In The Wee Small Hours



WHAT NYMITH SAYS

So things weren't going well for Frank Sinatra. His relationship with Ava Gardner broke up, no more hits, felt his time had passed... From this wreckage came a conceptual album: the theme of lost love and loneliness explored through a collection of sad songs. This had not been done before. Someone like Julie London could have REALLY benefited from this thematic vibe, and I am staggered that only Sinatra had the vision.

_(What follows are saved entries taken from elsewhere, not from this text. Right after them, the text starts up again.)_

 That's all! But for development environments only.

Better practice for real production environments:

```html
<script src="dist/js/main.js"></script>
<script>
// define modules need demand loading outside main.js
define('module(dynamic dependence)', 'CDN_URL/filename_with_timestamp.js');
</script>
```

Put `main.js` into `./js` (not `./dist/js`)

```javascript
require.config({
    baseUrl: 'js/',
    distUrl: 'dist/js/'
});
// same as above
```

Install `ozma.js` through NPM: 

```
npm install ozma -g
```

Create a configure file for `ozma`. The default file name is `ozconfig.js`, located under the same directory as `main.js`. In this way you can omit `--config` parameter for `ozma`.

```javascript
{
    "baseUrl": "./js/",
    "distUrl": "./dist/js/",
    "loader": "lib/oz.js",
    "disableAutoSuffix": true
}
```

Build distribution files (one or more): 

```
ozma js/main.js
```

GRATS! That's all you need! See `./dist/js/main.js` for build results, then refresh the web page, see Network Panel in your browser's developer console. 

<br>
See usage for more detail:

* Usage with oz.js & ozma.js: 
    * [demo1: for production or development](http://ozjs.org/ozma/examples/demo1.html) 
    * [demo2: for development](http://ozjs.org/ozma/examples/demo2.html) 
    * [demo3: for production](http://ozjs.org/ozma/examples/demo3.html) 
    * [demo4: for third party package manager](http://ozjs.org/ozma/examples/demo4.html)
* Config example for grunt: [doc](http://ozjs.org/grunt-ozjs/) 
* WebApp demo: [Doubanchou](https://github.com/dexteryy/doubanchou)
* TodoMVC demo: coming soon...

He had the vision but he in no way had the voice. I will admit here that I have never understood Sinatra or the public adoration of his voice. His didn't have a good range. His voice wasn't particularly powerful. And worst of all, he didn't make up for it with expressivity - he sang everything very carefully, as if making a blueprint for posterity rather than "performing" or "interpreting" a living, breathing song. He's less-mannered than your random post-Crosby crooner but still remote. I listen to Sinatra and am nonplussed. In every comparison, Tony Bennett (to name just one) is far superior.

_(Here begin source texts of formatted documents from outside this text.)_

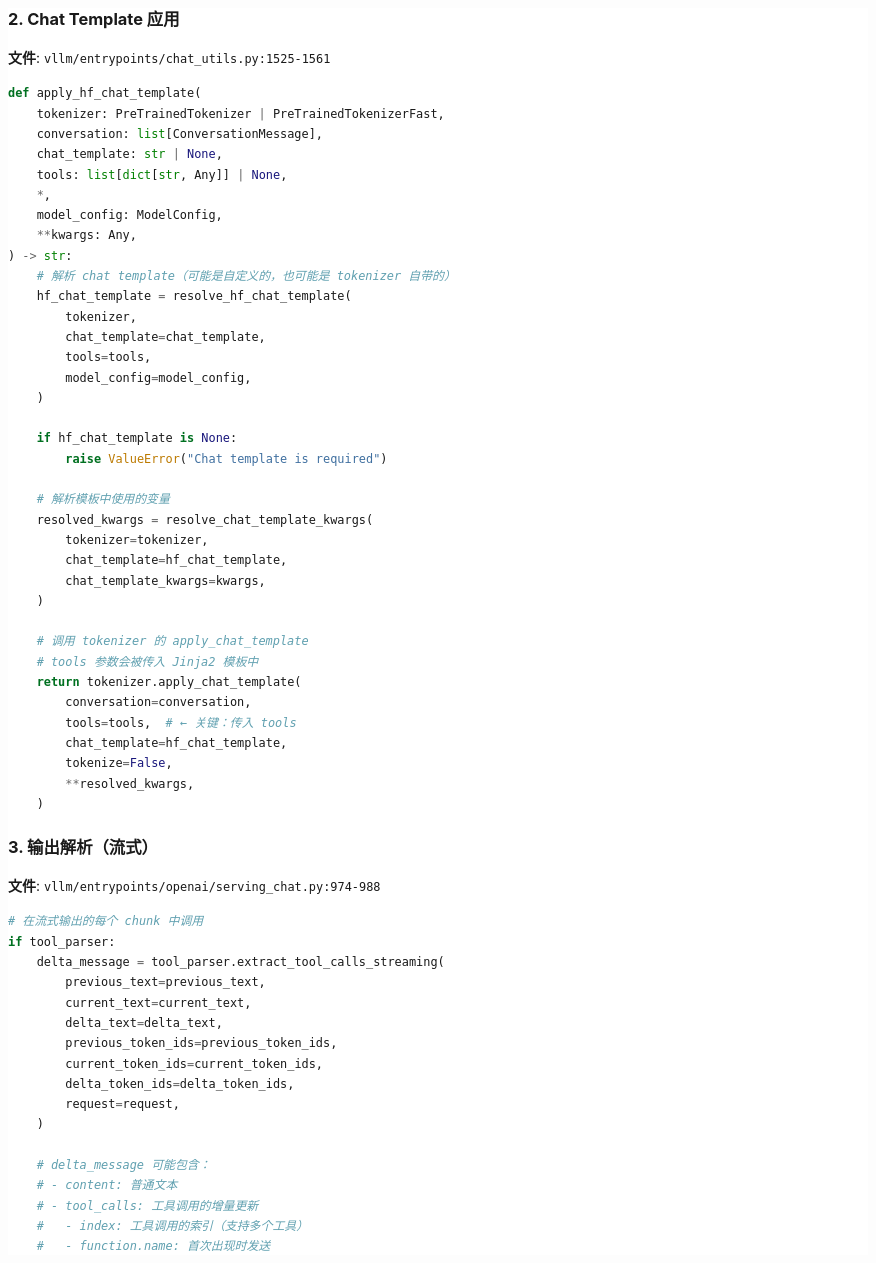 ### 2. Chat Template 应用

**文件**: `vllm/entrypoints/chat_utils.py:1525-1561`

```python
def apply_hf_chat_template(
    tokenizer: PreTrainedTokenizer | PreTrainedTokenizerFast,
    conversation: list[ConversationMessage],
    chat_template: str | None,
    tools: list[dict[str, Any]] | None,
    *,
    model_config: ModelConfig,
    **kwargs: Any,
) -> str:
    # 解析 chat template（可能是自定义的，也可能是 tokenizer 自带的）
    hf_chat_template = resolve_hf_chat_template(
        tokenizer,
        chat_template=chat_template,
        tools=tools,
        model_config=model_config,
    )

    if hf_chat_template is None:
        raise ValueError("Chat template is required")

    # 解析模板中使用的变量
    resolved_kwargs = resolve_chat_template_kwargs(
        tokenizer=tokenizer,
        chat_template=hf_chat_template,
        chat_template_kwargs=kwargs,
    )

    # 调用 tokenizer 的 apply_chat_template
    # tools 参数会被传入 Jinja2 模板中
    return tokenizer.apply_chat_template(
        conversation=conversation,
        tools=tools,  # ← 关键：传入 tools
        chat_template=hf_chat_template,
        tokenize=False,
        **resolved_kwargs,
    )
```

### 3. 输出解析（流式）

**文件**: `vllm/entrypoints/openai/serving_chat.py:974-988`

```python
# 在流式输出的每个 chunk 中调用
if tool_parser:
    delta_message = tool_parser.extract_tool_calls_streaming(
        previous_text=previous_text,
        current_text=current_text,
        delta_text=delta_text,
        previous_token_ids=previous_token_ids,
        current_token_ids=current_token_ids,
        delta_token_ids=delta_token_ids,
        request=request,
    )

    # delta_message 可能包含：
    # - content: 普通文本
    # - tool_calls: 工具调用的增量更新
    #   - index: 工具调用的索引（支持多个工具）
    #   - function.name: 首次出现时发送
```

However, just because I don't care much for Sinatra's voice on average doesn't say anything. It's pleasant by itself. Here is where the problem really starts: Personnel. Here we have Nelson Riddle (arranger, conductor). Sounds ominous. In addition we've got eight violins, eight celli, four flutes, four French horns and one harp. I hear a celesta. And people call this JAZZ? Piano, bass, drums and a 7-string guitar - that could be jazz, and four players represent those four instruments on In the Wee Small Hours, but they live to be unobtrusive. They don't say anything. In fairness, neither does the string ensemble. Everything joins in together as a respectful backdrop to The Voice. If this is jazz, it's smooth jazz. Popular entertainment. Corn syrup. AllMusic claims the strings are only added "once in a while" but when you put all that gingerbread I listed together the ensemble impinges on almost every song. This in turn dulls the impact when the strings actually have something to offer: they are remarkably expressive on 'What is This Thing Called Love?' but they're too often around when they don't need to be. And this is 1955! The only new idea on this album is the basic concept.

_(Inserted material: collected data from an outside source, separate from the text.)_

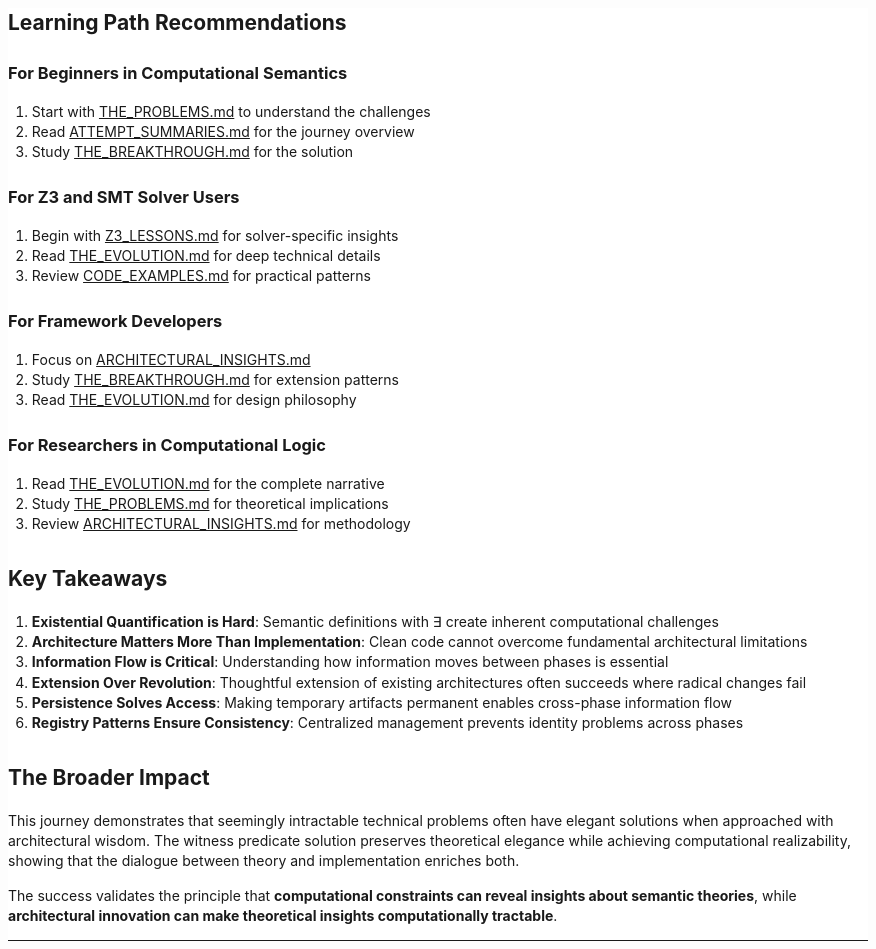 ## Learning Path Recommendations

### For Beginners in Computational Semantics
1. Start with [THE_PROBLEMS.md](THE_PROBLEMS.md) to understand the challenges
2. Read [ATTEMPT_SUMMARIES.md](ATTEMPT_SUMMARIES.md) for the journey overview
3. Study [THE_BREAKTHROUGH.md](THE_BREAKTHROUGH.md) for the solution

### For Z3 and SMT Solver Users  
1. Begin with [Z3_LESSONS.md](Z3_LESSONS.md) for solver-specific insights
2. Read [THE_EVOLUTION.md](THE_EVOLUTION.md) for deep technical details
3. Review [CODE_EXAMPLES.md](CODE_EXAMPLES.md) for practical patterns

### For Framework Developers
1. Focus on [ARCHITECTURAL_INSIGHTS.md](ARCHITECTURAL_INSIGHTS.md)
2. Study [THE_BREAKTHROUGH.md](THE_BREAKTHROUGH.md) for extension patterns
3. Read [THE_EVOLUTION.md](THE_EVOLUTION.md) for design philosophy

### For Researchers in Computational Logic
1. Read [THE_EVOLUTION.md](THE_EVOLUTION.md) for the complete narrative
2. Study [THE_PROBLEMS.md](THE_PROBLEMS.md) for theoretical implications
3. Review [ARCHITECTURAL_INSIGHTS.md](ARCHITECTURAL_INSIGHTS.md) for methodology

## Key Takeaways

1. **Existential Quantification is Hard**: Semantic definitions with ∃ create inherent computational challenges
2. **Architecture Matters More Than Implementation**: Clean code cannot overcome fundamental architectural limitations
3. **Information Flow is Critical**: Understanding how information moves between phases is essential
4. **Extension Over Revolution**: Thoughtful extension of existing architectures often succeeds where radical changes fail
5. **Persistence Solves Access**: Making temporary artifacts permanent enables cross-phase information flow
6. **Registry Patterns Ensure Consistency**: Centralized management prevents identity problems across phases

## The Broader Impact

This journey demonstrates that seemingly intractable technical problems often have elegant solutions when approached with architectural wisdom. The witness predicate solution preserves theoretical elegance while achieving computational realizability, showing that the dialogue between theory and implementation enriches both.

The success validates the principle that **computational constraints can reveal insights about semantic theories**, while **architectural innovation can make theoretical insights computationally tractable**.

---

For me there is ONE song. 'Can't We Be Friends?' shifts the mood from melancholy to bitterness and drops the gingerbread. The shock of it lasts only for the introduction, then it returns to being soft and gentle and nothing else on the album goes anywhere near that sort of darkness again but thank God for that one spark of hurt. And there's the rub. In the Wee Small Hours isn't a breakup album in a real, emotional sense. There's no anger, no resentment, no raving pain. Only the saintly, sympathetic qualities of lost love are here: retirement from the world, loneliness, sorrow, reminiscence, devotion, etc. Without the other half it feels flat. Call me heartless if you wish.

I don't have any problem with restrained singing but here it conveys nothing for me. When Leonard Cohen sang 'Famous Blue Raincoat' in his oh-so-limited vocal range it conveyed a world of hurt and it wasn't the lyric that did that (I've never heard a cover version I liked), it was his tone. And this is purely a personal matter. Reviews make it clear that many, many people feel for Sinatra's performance on this album everything that I am not. I'm hearing arrangements that were deeply antiquated even at the time and smooth, highly controlled singing that veils the passion it should be bringing forth. At 50 minutes (it was a 12"), it's the longest album I've yet encountered in my chronological journey and, though not the worst (that "honour" belongs to Bill Haley), definitely the most overrated.

WHAT TICHARU SAYS

What I was saying about singers, you either like the sound of their voice or you don't, in the case of Frank Sinatra's voice I'm afraid my reaction to it has always been one of aversion and repulsion. Hard to say why. It sounds terribly flat to me. Flat like a flat tire and flat as in not quite hitting the notes, none of which would ordinarily irritate me but in this case I just reach for the off button. There are a couple, maybe two... at least one song by Frank Sinatra I can listen to most of the way through but they aren't on this album.

"But Ticharu, how can you review an album you haven't heard all the way to the end?"

Oh well, maybe I missed all the great songs, I turned it off almost right away! Sinatra... like moldy bread.